Created 12-02-2015 03:28 PM
Hortonworks has a tutorial that shows how to configure Solr to store index files in HDFS. Since HDFS is already a fault tolerant file system, does it mean that with this approach we can keep the replication factor of 1 for any collections (shards) that we create? It sounds like a lot of redundancy if we keep the default HDFS replication factor of 3 plus Solr replication on top of that.
Created 12-02-2015 03:41 PM
@Jeremy Dyer Solr submits all its files to HDFS with the replication factor set to 1, meaning all Solr index and data files are stored with an HDFS replication of 1. Therefore, the Solr replication should be used. I am not sure if there is a Solr configuration parameter to set the HDFS replication for Solr files.
Does that help?
Created 12-02-2015 03:30 PM
This is good read and may help to decide the serving layer. If you are storing data and index on HDFS then I will go with 1.
Created 12-02-2015 03:42 PM
Thanks for adding this, this is a good source.
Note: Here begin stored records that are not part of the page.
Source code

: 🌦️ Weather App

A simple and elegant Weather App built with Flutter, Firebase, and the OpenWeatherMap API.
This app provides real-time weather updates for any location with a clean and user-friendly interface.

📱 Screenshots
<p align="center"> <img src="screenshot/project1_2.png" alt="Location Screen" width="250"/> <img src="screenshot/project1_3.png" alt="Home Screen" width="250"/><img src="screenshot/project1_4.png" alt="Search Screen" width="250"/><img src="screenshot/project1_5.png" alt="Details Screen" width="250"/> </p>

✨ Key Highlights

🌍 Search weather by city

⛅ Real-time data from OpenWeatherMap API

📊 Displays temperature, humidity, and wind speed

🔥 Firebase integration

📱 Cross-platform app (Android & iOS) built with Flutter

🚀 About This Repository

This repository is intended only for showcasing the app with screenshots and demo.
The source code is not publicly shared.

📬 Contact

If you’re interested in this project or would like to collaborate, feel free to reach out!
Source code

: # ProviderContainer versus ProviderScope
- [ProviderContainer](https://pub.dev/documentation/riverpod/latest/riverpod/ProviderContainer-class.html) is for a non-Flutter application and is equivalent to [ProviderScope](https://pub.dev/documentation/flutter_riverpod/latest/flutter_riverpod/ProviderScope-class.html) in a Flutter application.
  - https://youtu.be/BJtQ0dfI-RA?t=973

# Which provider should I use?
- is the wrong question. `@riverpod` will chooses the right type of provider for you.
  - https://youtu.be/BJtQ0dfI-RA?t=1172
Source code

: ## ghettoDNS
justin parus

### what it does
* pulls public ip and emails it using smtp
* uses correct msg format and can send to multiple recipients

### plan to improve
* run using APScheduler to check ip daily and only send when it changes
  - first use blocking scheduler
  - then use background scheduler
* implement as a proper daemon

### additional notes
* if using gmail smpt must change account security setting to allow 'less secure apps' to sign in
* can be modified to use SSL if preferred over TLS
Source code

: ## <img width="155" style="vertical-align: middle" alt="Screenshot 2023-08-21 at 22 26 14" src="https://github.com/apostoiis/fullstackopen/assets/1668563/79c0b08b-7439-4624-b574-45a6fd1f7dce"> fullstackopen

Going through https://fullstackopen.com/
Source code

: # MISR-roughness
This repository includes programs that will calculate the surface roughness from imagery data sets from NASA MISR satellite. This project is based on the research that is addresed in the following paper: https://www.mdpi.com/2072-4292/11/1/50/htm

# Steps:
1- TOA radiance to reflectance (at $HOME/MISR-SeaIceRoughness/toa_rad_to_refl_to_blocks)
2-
We covered a lot of replication and SolrCloud topics in there 🙂
Created 12-02-2015 03:41 PM
@Jeremy Dyer Solr submits all its files to HDFS with the replication factor set to 1, meaning all Solr index and data files are stored with an HDFS replication of 1. Therefore, the Solr replication should be used. I am not sure if there is a Solr configuration parameter to set the HDFS replication for Solr files.
Does that help?
Created 12-02-2015 03:51 PM
Update regarding the HDFS Replication configuration for solr files, there is an open Jira for this SOLR-6305 ("Ability to set the replication factor for index files created by HDFSDirectoryFactory")